Alzheimer's disease drug candidates stabilize A-β protein native structure by interacting with the hydrophobic core.

Deposition of amyloid fibrils, consisting primarily of Aβ(40) and Aβ(42) peptides, in the extracellular space in the brain is a major characteristic of Alzheimer's disease (AD). We recently developed new (to our knowledge) drug candidates for AD that inhibit the fibril formation of Aβ peptides and eliminate their neurotoxicity. We performed all-atom molecular-dynamics simulations on the Aβ(42) monomer at its α-helical conformation and a pentamer fibril fragment of Aβ(42) peptide with or without LRL and fluorene series compounds to investigate the mechanism of inhibition. The results show that the active drug candidates, LRL22 (EC(50) = 0.734 μM) and K162 (EC(50) = 0.080 μM), stabilize hydrophobic core I of Aβ(42) peptide (residues 17-21) to its α-helical conformation by interacting specifically in this region.

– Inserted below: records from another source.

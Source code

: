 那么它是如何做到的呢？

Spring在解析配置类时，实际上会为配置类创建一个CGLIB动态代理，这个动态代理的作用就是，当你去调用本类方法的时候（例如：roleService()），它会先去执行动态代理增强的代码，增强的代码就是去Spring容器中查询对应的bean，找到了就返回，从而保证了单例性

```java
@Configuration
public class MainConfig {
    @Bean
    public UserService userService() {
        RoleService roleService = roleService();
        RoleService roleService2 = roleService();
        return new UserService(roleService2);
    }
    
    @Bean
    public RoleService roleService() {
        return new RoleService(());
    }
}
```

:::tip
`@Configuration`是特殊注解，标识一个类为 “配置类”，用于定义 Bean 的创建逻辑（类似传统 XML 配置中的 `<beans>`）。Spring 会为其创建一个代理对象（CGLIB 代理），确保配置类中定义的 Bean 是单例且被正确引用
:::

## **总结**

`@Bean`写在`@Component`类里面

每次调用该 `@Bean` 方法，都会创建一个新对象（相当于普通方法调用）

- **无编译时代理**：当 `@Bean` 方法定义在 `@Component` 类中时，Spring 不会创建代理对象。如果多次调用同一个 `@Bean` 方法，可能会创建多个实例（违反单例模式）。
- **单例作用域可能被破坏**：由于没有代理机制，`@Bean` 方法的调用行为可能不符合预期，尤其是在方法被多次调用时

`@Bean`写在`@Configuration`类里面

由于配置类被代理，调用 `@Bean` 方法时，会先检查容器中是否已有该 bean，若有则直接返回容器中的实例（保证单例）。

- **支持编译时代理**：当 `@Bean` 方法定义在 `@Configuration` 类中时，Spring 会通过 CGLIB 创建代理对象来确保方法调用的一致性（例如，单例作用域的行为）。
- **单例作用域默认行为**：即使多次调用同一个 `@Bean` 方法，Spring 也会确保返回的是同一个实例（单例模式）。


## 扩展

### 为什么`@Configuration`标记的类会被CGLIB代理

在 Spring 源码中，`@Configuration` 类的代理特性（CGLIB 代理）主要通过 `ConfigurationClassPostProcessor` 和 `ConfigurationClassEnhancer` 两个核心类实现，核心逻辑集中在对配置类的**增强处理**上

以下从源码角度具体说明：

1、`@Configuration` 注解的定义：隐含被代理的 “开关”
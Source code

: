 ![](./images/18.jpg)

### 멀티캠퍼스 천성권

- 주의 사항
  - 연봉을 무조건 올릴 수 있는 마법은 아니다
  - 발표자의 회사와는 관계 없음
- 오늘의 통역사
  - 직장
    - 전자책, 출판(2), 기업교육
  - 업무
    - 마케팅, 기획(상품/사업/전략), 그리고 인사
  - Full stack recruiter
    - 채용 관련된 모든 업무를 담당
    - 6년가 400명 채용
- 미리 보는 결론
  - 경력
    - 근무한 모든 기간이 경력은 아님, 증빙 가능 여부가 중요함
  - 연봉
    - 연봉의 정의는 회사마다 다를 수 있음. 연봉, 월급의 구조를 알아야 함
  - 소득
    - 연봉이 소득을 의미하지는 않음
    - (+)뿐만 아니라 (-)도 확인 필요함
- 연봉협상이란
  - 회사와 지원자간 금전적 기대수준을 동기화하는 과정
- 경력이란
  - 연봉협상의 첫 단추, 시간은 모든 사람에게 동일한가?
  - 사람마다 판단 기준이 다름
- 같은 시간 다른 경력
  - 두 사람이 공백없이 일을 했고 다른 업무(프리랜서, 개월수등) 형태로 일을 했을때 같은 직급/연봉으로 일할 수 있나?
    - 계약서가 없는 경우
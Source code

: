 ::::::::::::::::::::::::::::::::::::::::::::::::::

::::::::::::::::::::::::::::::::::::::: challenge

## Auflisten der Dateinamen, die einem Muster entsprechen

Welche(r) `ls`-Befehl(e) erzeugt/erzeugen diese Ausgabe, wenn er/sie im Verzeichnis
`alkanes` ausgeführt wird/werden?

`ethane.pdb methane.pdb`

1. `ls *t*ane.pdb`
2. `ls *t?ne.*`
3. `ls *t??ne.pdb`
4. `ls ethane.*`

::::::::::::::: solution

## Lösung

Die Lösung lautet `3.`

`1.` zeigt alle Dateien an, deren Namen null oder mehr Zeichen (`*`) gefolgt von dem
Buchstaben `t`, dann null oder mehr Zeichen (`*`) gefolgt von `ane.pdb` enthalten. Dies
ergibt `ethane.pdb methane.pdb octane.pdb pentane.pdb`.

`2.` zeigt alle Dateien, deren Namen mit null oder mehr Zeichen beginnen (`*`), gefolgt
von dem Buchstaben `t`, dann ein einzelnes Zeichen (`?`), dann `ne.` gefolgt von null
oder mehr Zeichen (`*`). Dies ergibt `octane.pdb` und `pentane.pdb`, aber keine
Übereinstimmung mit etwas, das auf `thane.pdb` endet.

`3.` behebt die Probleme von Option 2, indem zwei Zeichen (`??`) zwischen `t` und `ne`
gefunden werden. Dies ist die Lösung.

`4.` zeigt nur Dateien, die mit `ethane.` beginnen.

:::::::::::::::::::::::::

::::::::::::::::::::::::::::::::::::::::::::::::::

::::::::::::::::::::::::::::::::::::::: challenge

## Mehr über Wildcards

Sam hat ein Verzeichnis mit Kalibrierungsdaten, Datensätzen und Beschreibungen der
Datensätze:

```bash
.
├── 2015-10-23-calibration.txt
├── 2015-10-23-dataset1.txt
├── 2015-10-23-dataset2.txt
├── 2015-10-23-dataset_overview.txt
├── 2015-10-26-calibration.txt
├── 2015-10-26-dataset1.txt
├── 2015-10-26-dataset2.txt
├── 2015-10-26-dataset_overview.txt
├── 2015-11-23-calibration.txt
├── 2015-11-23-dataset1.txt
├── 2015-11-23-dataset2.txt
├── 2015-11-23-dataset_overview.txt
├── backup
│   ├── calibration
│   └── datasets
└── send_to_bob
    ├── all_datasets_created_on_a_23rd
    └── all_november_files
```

The nonactive drug candidates, LRL27 (EC(50) > 10 μM) and K182 (EC(50) > 5 μM), have little to no similar effect. This explains the different behavior of the drug candidates in experiments. Of more importance, this phenomenon indicates that hydrophobic core I of the Aβ(42) peptide plays a major mechanistic role in the formation of amyloid fibrils, and paves the way for the development of new drugs against AD.